What the task requires:
Show all lines from the records below in which the string "subsubsection" is present.

Records for this exercise:
◇ ◇ ◇
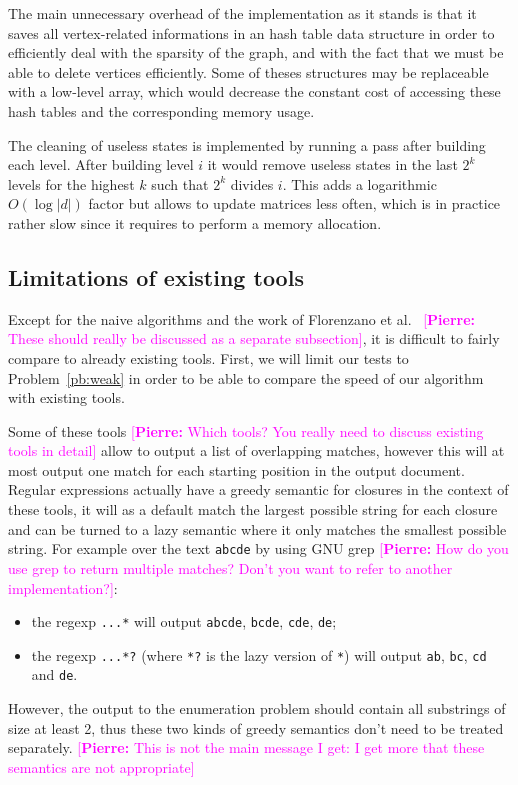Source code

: \documentclass[12px]{article}
\theoremstyle{definition}
\newcommand{\pierre}[1]{\textcolor{magenta}{[\textbf{Pierre:} #1]}}
\begin{document}
      The main unnecessary overhead of the implementation as it stands is that
      it saves all vertex-related informations in an hash table data structure
      in order to efficiently deal with the sparsity of the graph, and with the
      fact that we must be able to delete vertices efficiently. Some of theses
      structures may be replaceable with a low-level array, which would
      decrease the constant cost of accessing these hash tables and the
      corresponding memory usage.

      The cleaning of useless states is implemented by running a pass after
      building each level. After building level $i$ it would remove useless
      states in the last $2^k$ levels for the highest $k$ such that $2^k$
      divides $i$. This adds a logarithmic $O(\log |d|)$ factor but allows to
      update  matrices less often, which is in practice rather
      slow since it requires to perform a memory allocation.

    \subsection{Limitations of existing tools}

      Except for the naive algorithms and the work of Florenzano et
      al.~\cite{florenzano2018constant} \pierre{These should really be
      discussed as a separate subsection}, it is difficult to fairly compare to
      already existing tools. First, we will limit our tests to
      Problem~\ref{pb:weak} in order to be able to compare the speed of our
      algorithm with existing tools.

      Some of these tools \pierre{Which tools? You really need to discuss
      existing tools in detail} allow to output a list of overlapping matches,
      however this will at most output one match for each starting position in
      the output document. Regular expressions actually have a greedy semantic
      for closures in the context of these tools, it will as a default match
      the largest possible string for each closure and can be turned to a lazy
      semantic where it only matches the smallest possible string. For example
      over the text \texttt{abcde} by using GNU grep \pierre{How do you use
      grep to return multiple matches? Don't you want to refer to another
      implementation?}:
        \begin{itemize}
          \item the regexp \texttt{...*} will output \texttt{abcde},
            \texttt{bcde}, \texttt{cde}, \texttt{de};
          \item the regexp \texttt{...*?} (where \texttt{*?} is the lazy
            version of \texttt{*}) will output \texttt{ab}, \texttt{bc},
            \texttt{cd} and \texttt{de}.
        \end{itemize}
      However, the output to the enumeration problem should contain all
      substrings of size at least 2, thus these two kinds of greedy semantics
      don't need to be treated separately. \pierre{This is not the main
      message I get: I get more that these semantics are not appropriate}
\end{document}

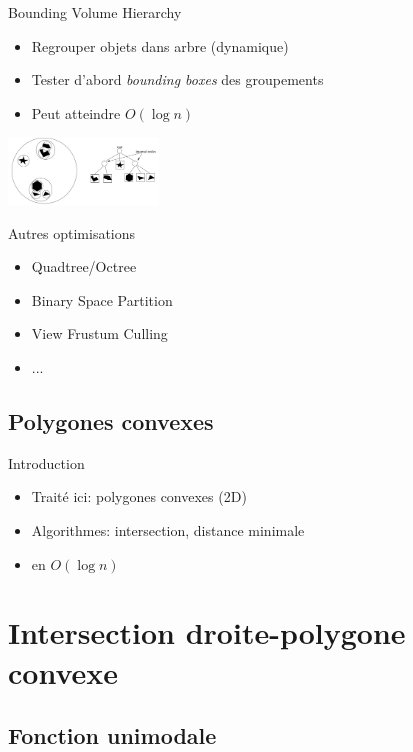 \documentclass{beamer}
\begin{document}
\begin{frame}{Bounding Volume Hierarchy}
	\begin{itemize}
	\item Regrouper objets dans arbre (dynamique)
	\item Tester d'abord \emph{bounding boxes} des groupements
	\item Peut atteindre $O(\log n)$
	\end{itemize}
	\begin{center}
	\includegraphics[width=4cm]{bvh.png}
	\end{center}
\end{frame}


\begin{frame}{Autres optimisations}
	\begin{itemize}
	\item Quadtree/Octree
	\item Binary Space Partition
	\item View Frustum Culling
	\item ...
	\end{itemize}
\end{frame}

\subsection{Polygones convexes}
\begin{frame}{Introduction}
	\begin{itemize}
	\item Traité ici: polygones convexes (2D)
	\item Algorithmes: intersection, distance minimale
	\item en $O(\log n)$
	\end{itemize}
\end{frame}

\section{Intersection droite-polygone convexe}
\subsection{Fonction unimodale}
\end{document}
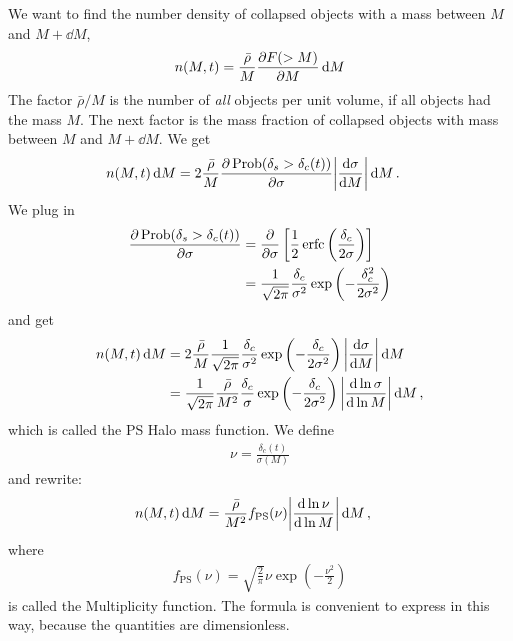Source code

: We want to find the number density of collapsed objects with a mass between $M$ and $M + \dd{M}$,
\begin{align*}
	n(M, t)
	= \frac{\bar{\rho}}{M}
	\pdv{F(>M)}{M} \dd{M}
\end{align*}
The factor $\bar{\rho}/M$ is the number of \emph{all} objects per unit volume, if all objects had the mass $M$.
The next factor is the mass fraction of collapsed objects with mass between $M$ and $M+ \dd{M}$.
We get
\begin{align*}
	n(M, t) \dd{M}
	&= 2 \frac{\bar{\rho}}{M}
	\pdv{\Prob(\delta_s > \delta_c(t))}{\sigma}
	\abs*{ \dv{\sigma}{M} }
	\dd{M}.
\end{align*}
We plug in
\begin{align*}
	\pdv{\Prob(\delta_s > \delta_c(t))}{\sigma}
	&=
	\pdv{}{\sigma} \left[ 
		\frac{1}{2} \erfc \left( \frac{\delta_c}{2\sigma} \right)
	 \right]\\
	&= \frac{1}{\sqrt{2\pi}}
	\frac{\delta_c}{\sigma^2}
	\exp\left( - \frac{\delta_c^2}{2 \sigma^2} \right)
\end{align*}
and get
\begin{align*}
	n(M, t) \dd{M}
	&= 2 \frac{\bar{\rho}}{M}
	\frac{1}{\sqrt{2\pi}}
	\frac{\delta_c}{\sigma^2}
	\exp\left( -\frac{\delta_c}{2\sigma^2} \right)
	\abs*{\dv{\sigma}{M}} \dd{M}\\
	&= \frac{1}{\sqrt{2\pi}}
	\frac{\bar{\rho}}{M^2}
	\frac{\delta_c}{\sigma}
	\exp\left( -\frac{\delta_c}{2\sigma^2} \right)
	\abs*{\dv{\ln \sigma}{\ln M}}
	\dd{M},
\end{align*}
which is called the PS Halo mass function.
We define
\begin{align*}
	\nu = \frac{\delta_c(t)}{\sigma(M)}
\end{align*}
and rewrite:
\begin{align*}
	n(M, t) \dd{M}
	&= \frac{\bar{\rho}}{M^2} f_\text{PS}(\nu)
	\abs*{ \dv{\ln \nu}{\ln M} } \dd{M},
\end{align*}
where
\begin{align*}
	f_\text{PS}(\nu)
	= \sqrt{\frac{2}{\pi}} \nu \exp\left( - \frac{\nu^2}{2} \right)
\end{align*}
is called the Multiplicity function.
The formula is convenient to express in this way, because the quantities are dimensionless.

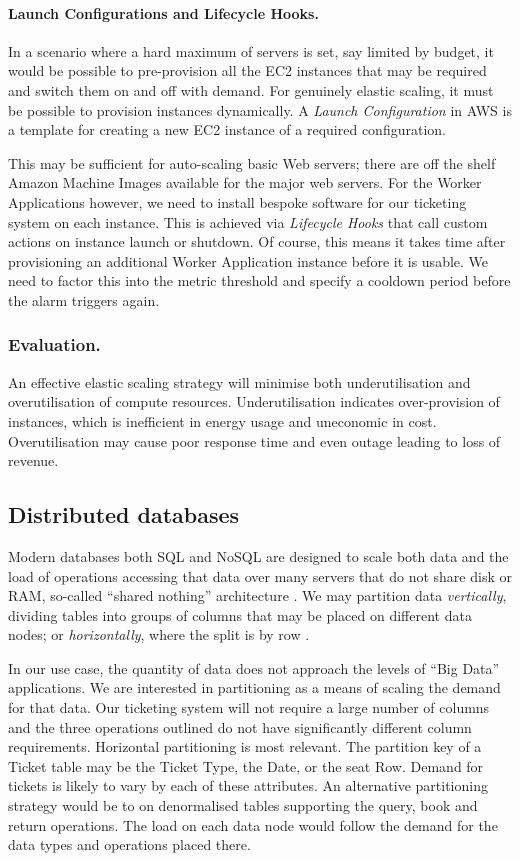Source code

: \paragraph{Launch Configurations and Lifecycle Hooks.} In a scenario where a hard maximum of servers is set, say limited by budget, it would be possible to pre-provision all the EC2 instances that may be required and switch them on and off with demand.  For genuinely elastic scaling, it must be possible to provision instances dynamically.  A {\itshape Launch Configuration} in AWS is a template for creating a new EC2 instance of a required configuration.

This may be sufficient for auto-scaling basic Web servers; there are off the shelf Amazon Machine Images available for the major web servers.  For the Worker Applications however, we need to install bespoke software for our ticketing system on each instance.  This is achieved via {\itshape Lifecycle Hooks} that call custom actions on instance launch or shutdown.  Of course, this means it takes time after provisioning an additional Worker Application instance before it is usable.   We need to factor this into the metric threshold and specify a cooldown period before the alarm triggers again.

\subsubsection{Evaluation.}
An effective elastic scaling strategy will minimise both underutilisation and overutilisation of compute resources.  Underutilisation indicates over-provision of instances, which is inefficient in energy usage and uneconomic in cost.  Overutilisation may cause poor response time and even outage leading to loss of revenue.
\cite{espadas2013tenant}

\subsection{Distributed databases}
Modern databases both SQL and NoSQL are designed to scale both data and the load of operations accessing that data over many servers that do not share disk or RAM, so-called ``shared nothing'' architecture \cite{cattell2011scalable}.  We may partition data {\itshape vertically}, dividing tables into groups of columns that may be placed on different data nodes; or {\itshape horizontally}, where the split is by row \cite{agrawal2004integrating}. 

In our use case, the quantity of data does not approach the levels of ``Big Data'' applications.  We are interested in partitioning as a means of scaling the demand for that data.  Our ticketing system will not require a large number of columns and the three operations outlined do not have significantly different column requirements.  Horizontal partitioning is most relevant.  The partition key of a Ticket table may be the Ticket Type, the Date, or the seat Row.  Demand for tickets is likely to vary by each of these attributes.  An alternative partitioning strategy would be to on denormalised tables supporting the query, book and return operations.  The load on each data node would follow the demand for the data types and operations placed there.

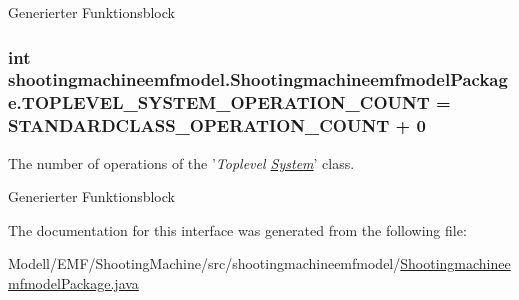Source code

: Generierter Funktionsblock  \hypertarget{interfaceshootingmachineemfmodel_1_1_shootingmachineemfmodel_package_ab9e94cf3384c47a0b63a1069e6879fb0}{
\subsubsection[{T\-O\-P\-L\-E\-V\-E\-L\-\_\-\-S\-Y\-S\-T\-E\-M\-\_\-\-O\-P\-E\-R\-A\-T\-I\-O\-N\-\_\-\-C\-O\-U\-N\-T}]{\setlength{\rightskip}{0pt plus 5cm}int shootingmachineemfmodel.\-Shootingmachineemfmodel\-Package.\-T\-O\-P\-L\-E\-V\-E\-L\-\_\-\-S\-Y\-S\-T\-E\-M\-\_\-\-O\-P\-E\-R\-A\-T\-I\-O\-N\-\_\-\-C\-O\-U\-N\-T = {\bf S\-T\-A\-N\-D\-A\-R\-D\-C\-L\-A\-S\-S\-\_\-\-O\-P\-E\-R\-A\-T\-I\-O\-N\-\_\-\-C\-O\-U\-N\-T} + 0}}\label{interfaceshootingmachineemfmodel_1_1_shootingmachineemfmodel_package_ab9e94cf3384c47a0b63a1069e6879fb0}
The number of operations of the '{\itshape Toplevel \hyperlink{interfaceshootingmachineemfmodel_1_1_system}{System}}' class.

Generierter Funktionsblock  

The documentation for this interface was generated from the following file\-:\begin{DoxyCompactItemize}
\item 
Modell/\-E\-M\-F/\-Shooting\-Machine/src/shootingmachineemfmodel/\hyperlink{_shootingmachineemfmodel_package_8java}{Shootingmachineemfmodel\-Package.\-java}\end{DoxyCompactItemize}
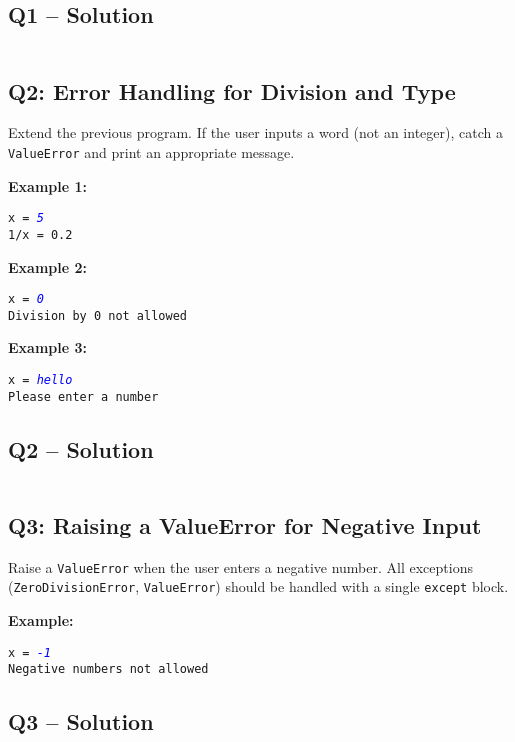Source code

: \documentclass[a4paper,11pt]{article}
\begin{document}
\subsection*{Q1 – Solution}
\inputminted{python}{Files/13/1.py}

\subsection*{Q2: Error Handling for Division and Type}
Extend the previous program. If the user inputs a word (not an integer), catch a \texttt{ValueError} and print an appropriate message.

\textbf{Example 1:}
\begin{flushleft}
	\texttt{x = \textcolor{blue}{\textit{5}}}\\
	\texttt{1/x = 0.2}
\end{flushleft}

\textbf{Example 2:}
\begin{flushleft}
	\texttt{x = \textcolor{blue}{\textit{0}}}\\
	\texttt{Division by 0 not allowed}
\end{flushleft}

\textbf{Example 3:}
\begin{flushleft}
	\texttt{x = \textcolor{blue}{\textit{hello}}}\\
	\texttt{Please enter a number}
\end{flushleft}


\subsection*{Q2 – Solution}
\inputminted{python}{Files/13/2.py}


\subsection*{Q3: Raising a ValueError for Negative Input}
Raise a \texttt{ValueError} when the user enters a negative number. All exceptions (\texttt{ZeroDivisionError}, \texttt{ValueError}) should be handled with a single \texttt{except} block.

\textbf{Example:}
\begin{flushleft}
	\texttt{x = \textcolor{blue}{\textit{-1}}}\\
	\texttt{Negative numbers not allowed}
\end{flushleft}

\subsection*{Q3 – Solution}
\inputminted{python}{Files/13/3.py}
	
\end{document}
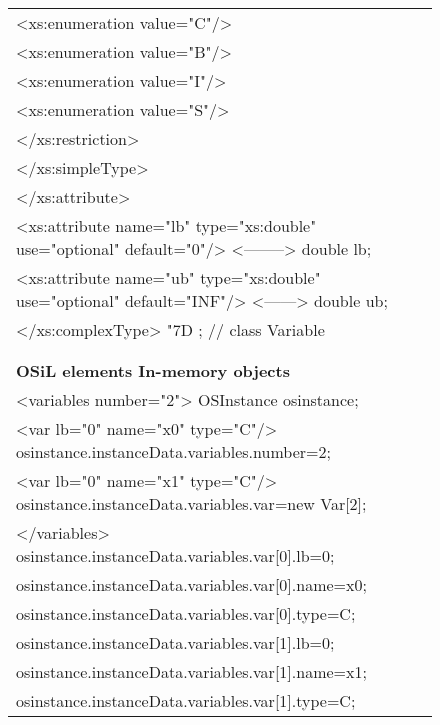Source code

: \documentclass[11pt]{article}
\makeatletter
\renewcommand{\_}{{\char"5F}}
\renewcommand{\{}{{\char"7B}}
\renewcommand{\}}{{\char"7D}}
\renewcommand{\^}{{\char"0D}}
\renewcommand{\'}{{\char"0D}}
\def\preveqno{}\let\real@float=\@float \let\realend@float=\end@float
\def\@float{\let\@savefreelist\@freelist\real@float}
\def\end@float{\realend@float\global\let\@freelist\@savefreelist}
\def\lthtmltypeout#1{{\let\protect\string \immediate\write\lthtmlwrite{#1}}}%
\newcommand\lthtmlboxmathZ{\@next\next\@currlist{}{\def\next{\voidb@x}}%
 \expandafter\box\next\egroup}%
\newcommand\lthtmllogmath{\lthtmltypeout{l2hSize %
:\lthtmlmathenv:\the\ht\sizebox::\the\dp\sizebox::\the\wd\sizebox.\preveqno}}%
\newcommand\lthtmlfigureZ{\lthtmlboxmathZ\lthtmllogmath\copy\sizebox
       \global\let\@freelist\@savefreelist}%
\def\lthtmlcheckvsize{\ifdim\ht\sizebox<\vsize 
  \ifdim\wd\sizebox<\hsize\expandafter\hfill\fi \expandafter\vfill
  \else\expandafter\vss\fi}%
\makeatother
\begin{document}
{\begin{figure}
{{\begin{tabular}{@{}l@{}}
        <xs:enumeration value="C"/>\\[0pt]
        <xs:enumeration value="B"/>\\[0pt]
        <xs:enumeration value="I"/>\\[0pt]
        <xs:enumeration value="S"/>\\[0pt]
      </xs:restriction>\\[0pt]
    </xs:simpleType>\\[0pt]
  </xs:attribute>\\[0pt]
  <xs:attribute name="lb" type="xs:double" use="optional" default="0"/>  <-------->    double lb;\\[0pt]
  <xs:attribute name="ub" type="xs:double" use="optional" default="INF"/>  <------>    double ub;\\[0pt]
</xs:complexType>                                                                    \} ; // class Variable\\[0pt]
 \\[0pt]
 \\[0pt]
\textsf{\textbf{OSiL elements          \hspace{2.07in}  In-memory objects}}\\[8pt]
<variables number="2">                                  OSInstance osinstance;\\[0pt]
   <var lb="0" name="x0" type="C"/>                     osinstance.instanceData.variables.number=2;\\[0pt]
   <var lb="0" name="x1" type="C"/>                     osinstance.instanceData.variables.var=new Var[2];\\[0pt]
</variables>                                            osinstance.instanceData.variables.var[0].lb=0;\\[0pt]
                                                        osinstance.instanceData.variables.var[0].name=x0;\\[0pt]
                                                        osinstance.instanceData.variables.var[0].type=C;\\[0pt]
                                                        osinstance.instanceData.variables.var[1].lb=0;\\[0pt]
                                                        osinstance.instanceData.variables.var[1].name=x1;\\[0pt]
                                                        osinstance.instanceData.variables.var[1].type=C;
\end{tabular} }} \medskip\\[0pt]
\end{figure}%
\lthtmlfigureZ
\lthtmlcheckvsize\clearpage}
\end{document}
◇ ◇ ◇
Worked solution:
\subsubsection{Evaluation.}
\subsubsection[{T\-O\-P\-L\-E\-V\-E\-L\-\_\-\-S\-Y\-S\-T\-E\-M\-\_\-\-O\-P\-E\-R\-A\-T\-I\-O\-N\-\_\-\-C\-O\-U\-N\-T}]{\setlength{\rightskip}{0pt plus 5cm}int shootingmachineemfmodel.\-Shootingmachineemfmodel\-Package.\-T\-O\-P\-L\-E\-V\-E\-L\-\_\-\-S\-Y\-S\-T\-E\-M\-\_\-\-O\-P\-E\-R\-A\-T\-I\-O\-N\-\_\-\-C\-O\-U\-N\-T = {\bf S\-T\-A\-N\-D\-A\-R\-D\-C\-L\-A\-S\-S\-\_\-\-O\-P\-E\-R\-A\-T\-I\-O\-N\-\_\-\-C\-O\-U\-N\-T} + 0}}\label{interfaceshootingmachineemfmodel_1_1_shootingmachineemfmodel_package_ab9e94cf3384c47a0b63a1069e6879fb0}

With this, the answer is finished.